Your objective: Would you copy out each line of the records below that includes the word "SingleTool"?

[Data entries]
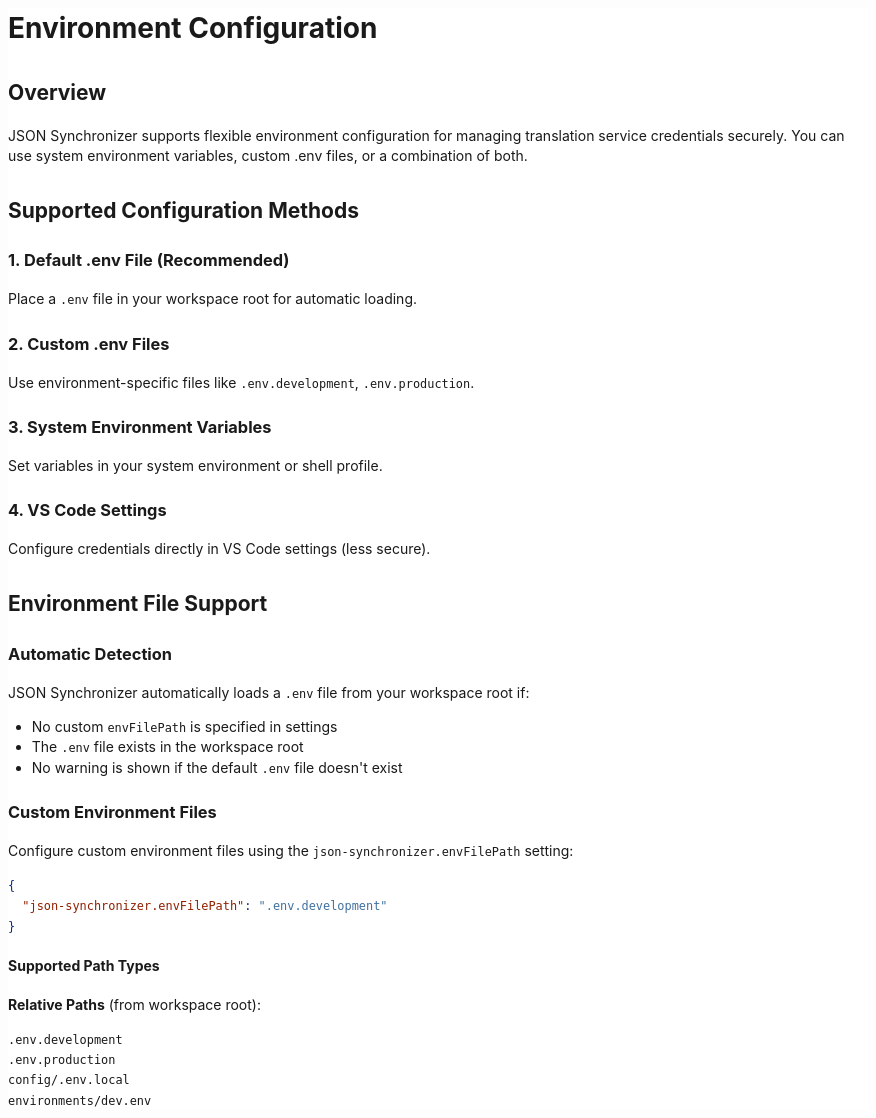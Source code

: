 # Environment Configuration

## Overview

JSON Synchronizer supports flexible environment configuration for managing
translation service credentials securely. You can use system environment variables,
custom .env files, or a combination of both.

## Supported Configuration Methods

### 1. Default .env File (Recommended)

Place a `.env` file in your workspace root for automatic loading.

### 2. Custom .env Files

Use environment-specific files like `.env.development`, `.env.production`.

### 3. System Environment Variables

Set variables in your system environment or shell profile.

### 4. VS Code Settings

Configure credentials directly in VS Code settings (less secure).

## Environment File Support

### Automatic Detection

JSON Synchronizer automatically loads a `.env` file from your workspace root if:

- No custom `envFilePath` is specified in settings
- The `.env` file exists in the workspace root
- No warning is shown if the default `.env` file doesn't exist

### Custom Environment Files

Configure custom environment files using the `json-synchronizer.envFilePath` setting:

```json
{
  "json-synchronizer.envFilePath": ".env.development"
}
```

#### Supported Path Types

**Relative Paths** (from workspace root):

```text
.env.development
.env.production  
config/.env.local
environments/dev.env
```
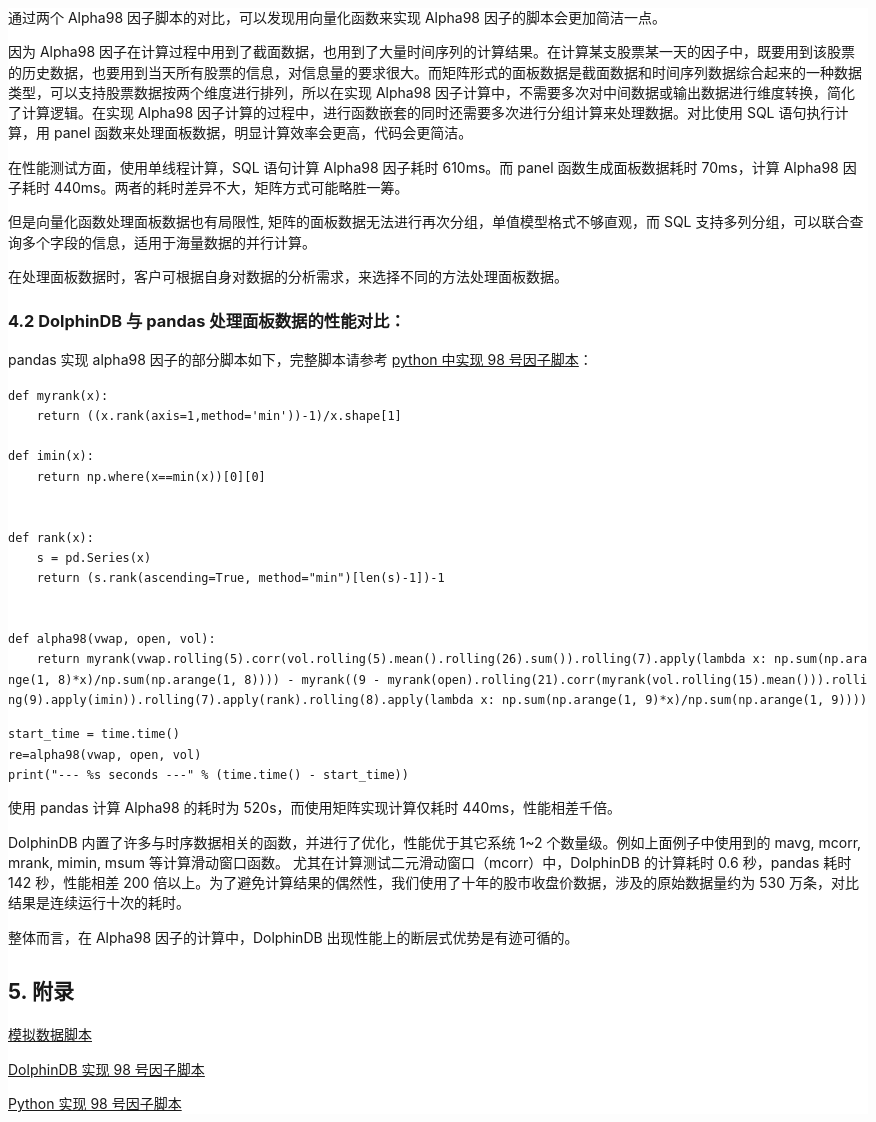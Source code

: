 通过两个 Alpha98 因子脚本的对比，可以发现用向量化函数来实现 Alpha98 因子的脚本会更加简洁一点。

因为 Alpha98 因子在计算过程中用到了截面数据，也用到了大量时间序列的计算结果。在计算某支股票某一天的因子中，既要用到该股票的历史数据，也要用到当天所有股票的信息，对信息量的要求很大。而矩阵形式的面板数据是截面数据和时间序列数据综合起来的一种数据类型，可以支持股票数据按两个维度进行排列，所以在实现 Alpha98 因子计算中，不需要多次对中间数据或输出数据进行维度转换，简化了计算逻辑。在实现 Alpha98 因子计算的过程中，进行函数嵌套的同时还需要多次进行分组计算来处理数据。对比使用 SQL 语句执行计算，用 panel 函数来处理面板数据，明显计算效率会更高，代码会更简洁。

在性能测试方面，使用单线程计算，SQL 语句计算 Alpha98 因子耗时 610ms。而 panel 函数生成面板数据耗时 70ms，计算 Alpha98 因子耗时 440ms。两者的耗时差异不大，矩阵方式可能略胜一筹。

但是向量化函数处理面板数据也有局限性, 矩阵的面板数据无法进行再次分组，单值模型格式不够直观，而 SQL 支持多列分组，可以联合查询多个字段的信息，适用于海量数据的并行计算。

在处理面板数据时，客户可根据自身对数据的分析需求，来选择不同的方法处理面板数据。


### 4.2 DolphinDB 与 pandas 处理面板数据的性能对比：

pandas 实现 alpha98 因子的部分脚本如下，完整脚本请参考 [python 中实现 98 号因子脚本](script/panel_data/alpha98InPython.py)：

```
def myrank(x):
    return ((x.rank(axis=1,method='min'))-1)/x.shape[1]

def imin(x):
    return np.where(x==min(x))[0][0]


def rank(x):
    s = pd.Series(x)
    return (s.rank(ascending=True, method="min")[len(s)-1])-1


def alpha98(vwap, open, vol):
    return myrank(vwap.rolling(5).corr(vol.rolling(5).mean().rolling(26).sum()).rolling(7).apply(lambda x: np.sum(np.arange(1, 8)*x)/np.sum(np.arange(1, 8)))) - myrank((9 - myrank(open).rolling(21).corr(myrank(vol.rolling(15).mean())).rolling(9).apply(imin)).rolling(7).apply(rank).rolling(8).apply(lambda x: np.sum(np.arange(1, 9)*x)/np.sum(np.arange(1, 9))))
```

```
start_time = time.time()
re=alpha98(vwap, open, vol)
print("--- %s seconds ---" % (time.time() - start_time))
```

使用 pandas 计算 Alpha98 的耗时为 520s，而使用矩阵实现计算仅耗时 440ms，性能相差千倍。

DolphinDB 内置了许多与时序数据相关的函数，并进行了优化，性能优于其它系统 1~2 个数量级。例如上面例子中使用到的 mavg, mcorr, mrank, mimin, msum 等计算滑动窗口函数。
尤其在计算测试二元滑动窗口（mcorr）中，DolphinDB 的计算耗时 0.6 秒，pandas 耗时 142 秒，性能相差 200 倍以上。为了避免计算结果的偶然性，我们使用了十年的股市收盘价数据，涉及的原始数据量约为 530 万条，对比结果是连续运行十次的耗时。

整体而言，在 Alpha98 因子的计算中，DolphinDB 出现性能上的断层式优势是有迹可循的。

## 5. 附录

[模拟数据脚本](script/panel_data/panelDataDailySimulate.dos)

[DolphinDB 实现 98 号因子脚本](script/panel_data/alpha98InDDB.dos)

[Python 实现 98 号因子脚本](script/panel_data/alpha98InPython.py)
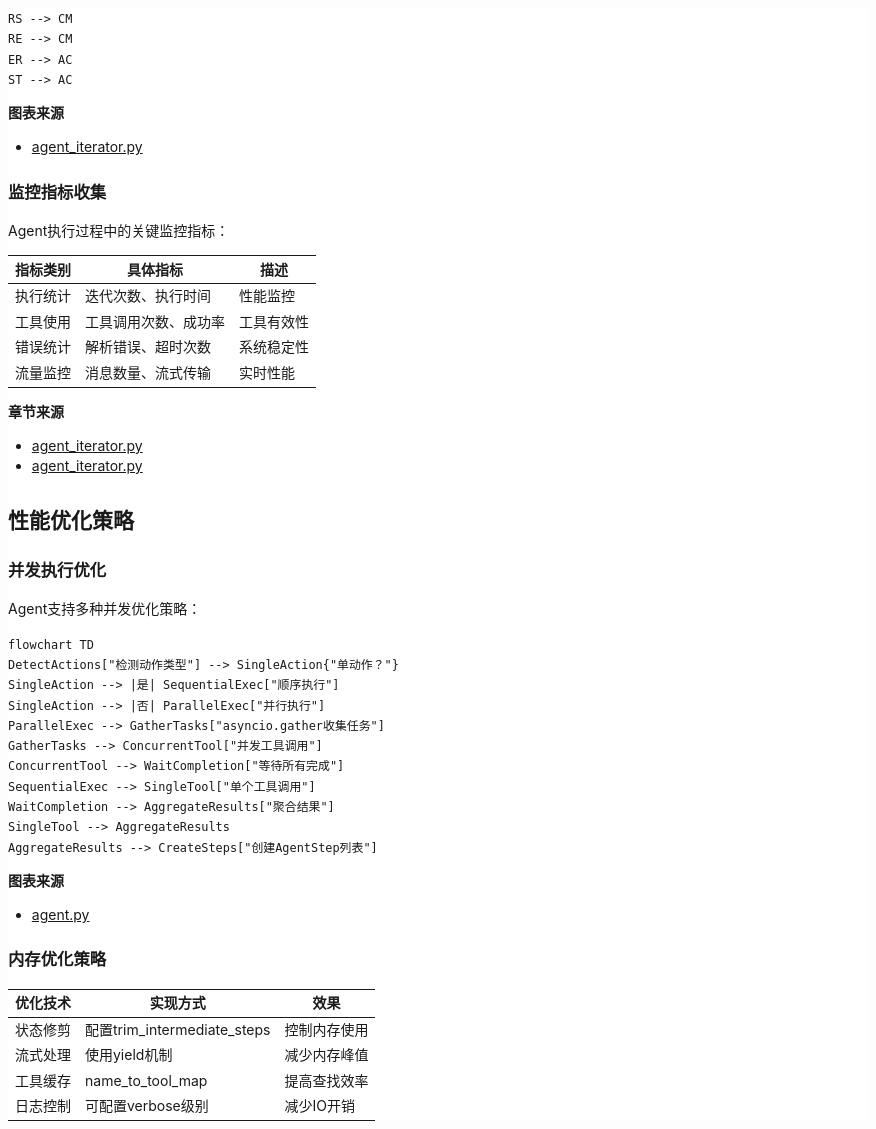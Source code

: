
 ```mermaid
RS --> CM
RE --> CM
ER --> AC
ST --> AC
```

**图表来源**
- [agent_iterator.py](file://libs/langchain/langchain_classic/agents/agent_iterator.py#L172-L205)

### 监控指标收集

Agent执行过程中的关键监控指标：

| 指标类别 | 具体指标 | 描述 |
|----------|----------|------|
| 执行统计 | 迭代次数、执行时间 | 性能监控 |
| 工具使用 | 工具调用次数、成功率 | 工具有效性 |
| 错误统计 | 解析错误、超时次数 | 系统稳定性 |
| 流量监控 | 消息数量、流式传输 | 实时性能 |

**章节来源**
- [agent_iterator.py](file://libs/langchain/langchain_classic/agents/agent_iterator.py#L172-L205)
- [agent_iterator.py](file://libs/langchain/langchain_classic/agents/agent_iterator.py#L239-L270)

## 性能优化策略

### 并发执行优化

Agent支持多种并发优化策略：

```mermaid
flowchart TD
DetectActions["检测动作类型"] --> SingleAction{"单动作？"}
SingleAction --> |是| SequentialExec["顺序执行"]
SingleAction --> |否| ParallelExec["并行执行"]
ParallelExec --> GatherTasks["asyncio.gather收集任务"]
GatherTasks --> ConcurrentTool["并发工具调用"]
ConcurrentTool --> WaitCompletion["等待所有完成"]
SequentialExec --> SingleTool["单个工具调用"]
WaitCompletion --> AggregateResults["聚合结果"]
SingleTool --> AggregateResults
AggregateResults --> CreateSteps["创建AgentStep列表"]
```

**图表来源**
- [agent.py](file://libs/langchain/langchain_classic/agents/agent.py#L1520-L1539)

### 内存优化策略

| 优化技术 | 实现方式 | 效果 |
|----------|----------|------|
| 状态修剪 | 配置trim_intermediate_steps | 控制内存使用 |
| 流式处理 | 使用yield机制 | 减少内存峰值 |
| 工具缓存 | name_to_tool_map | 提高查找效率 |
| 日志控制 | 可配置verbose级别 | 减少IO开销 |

Expected answer:
SequentialExec --> SingleTool["单个工具调用"]
SingleTool --> AggregateResults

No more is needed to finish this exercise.